In October 1997 the first Hutu President of Burundi, Melchior Ndadaye, was assassinated.
This led to a civil war in which about 300,000 people died.
The first elections after the official return of peace were held in July 2005 under a constitution which gave quotas in the National Assembly of Burundi and Senate of Burundi for Hutu, Tutsi and Twa candidates, and well as quotas for women.
The National Council for the Defence of Democracy – Front for the Defence of Democracy (CNDD-FDD) won large majorities in both chambers.
Pierre Nkurunziza of the CNDD-FDD was elected president.

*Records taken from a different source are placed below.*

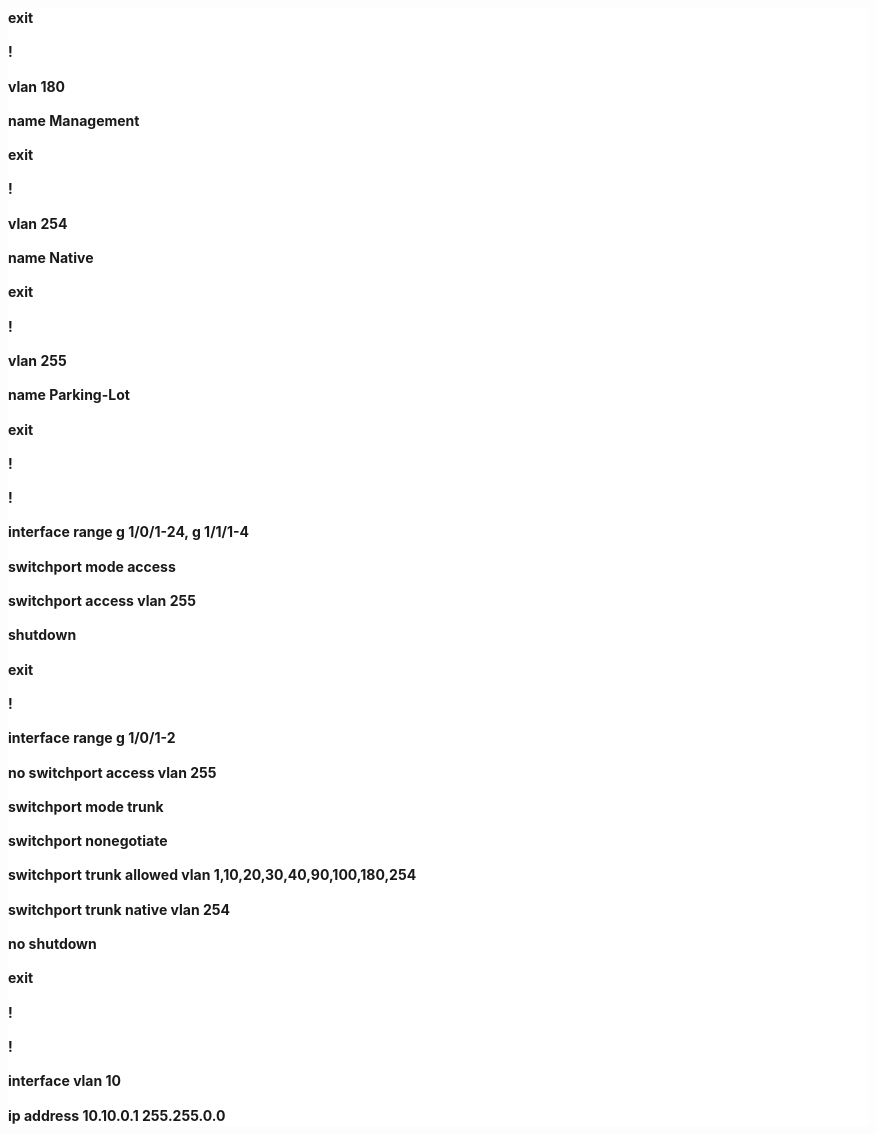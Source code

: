 **exit**

**!**

**vlan 180**

**name Management**

**exit**

**!**

**vlan 254**

**name Native**

**exit**

**!**

**vlan 255**

**name Parking-Lot**

**exit**

**!**

**!**

**interface range g 1/0/1-24, g 1/1/1-4**

**switchport mode access**

**switchport access vlan 255**

**shutdown**

**exit**

**!**

**interface range g 1/0/1-2**

**no switchport access vlan 255**

**switchport mode trunk**

**switchport nonegotiate**

**switchport trunk allowed vlan 1,10,20,30,40,90,100,180,254**

**switchport trunk native vlan 254**

**no shutdown**

**exit**

**!**

**!**

**interface vlan 10**

**ip address 10.10.0.1 255.255.0.0**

There were various upheavals during the term of this government.
The former CNDD-FDD leader Hussein Radjabu was expelled from the party, some parliamentarians defected to the opposition in protest and were also expelled from the CNDD-FDD, the CNDD-FDD, Uprona and Frodebu formed a coalition government, the Constitutional Court threw the CNDD-FDD defectors out of office, 12 members of Frodebu defected to form Frodebu-Nyakuri in alliance with the CNDD-FDD, and a new electoral law was passed in which
senators and deputies lose their mandate if they defect or are expelled from the party on whose platform they were elected.

==2010 national election==

Local council elections were held in May 2010, won by the CNDD-FDD.
The opposition parties claimed the results were fraudulent.
Presidential elections were held in June 2010, boycotted by the six opposition candidates.
The main opposition candidate, Agathon Rwasa of the Forces for National Liberation (FNL), went into hiding before the election.
The sole remaining candidate, incumbent President Pierre Nkurunziza, was re-elected with 91.62% of the votes.
On 23 July 2010, 66.68% of the 3.5 million registered voters voted for National Assembly members.
Again several opposition parties boycotted the elections.
The CNDD-FDD won 80 seats.
Uprona won 16 seats.
Frodebu-Nyakuri, allied with the CNDD-NDD, won 4 seats.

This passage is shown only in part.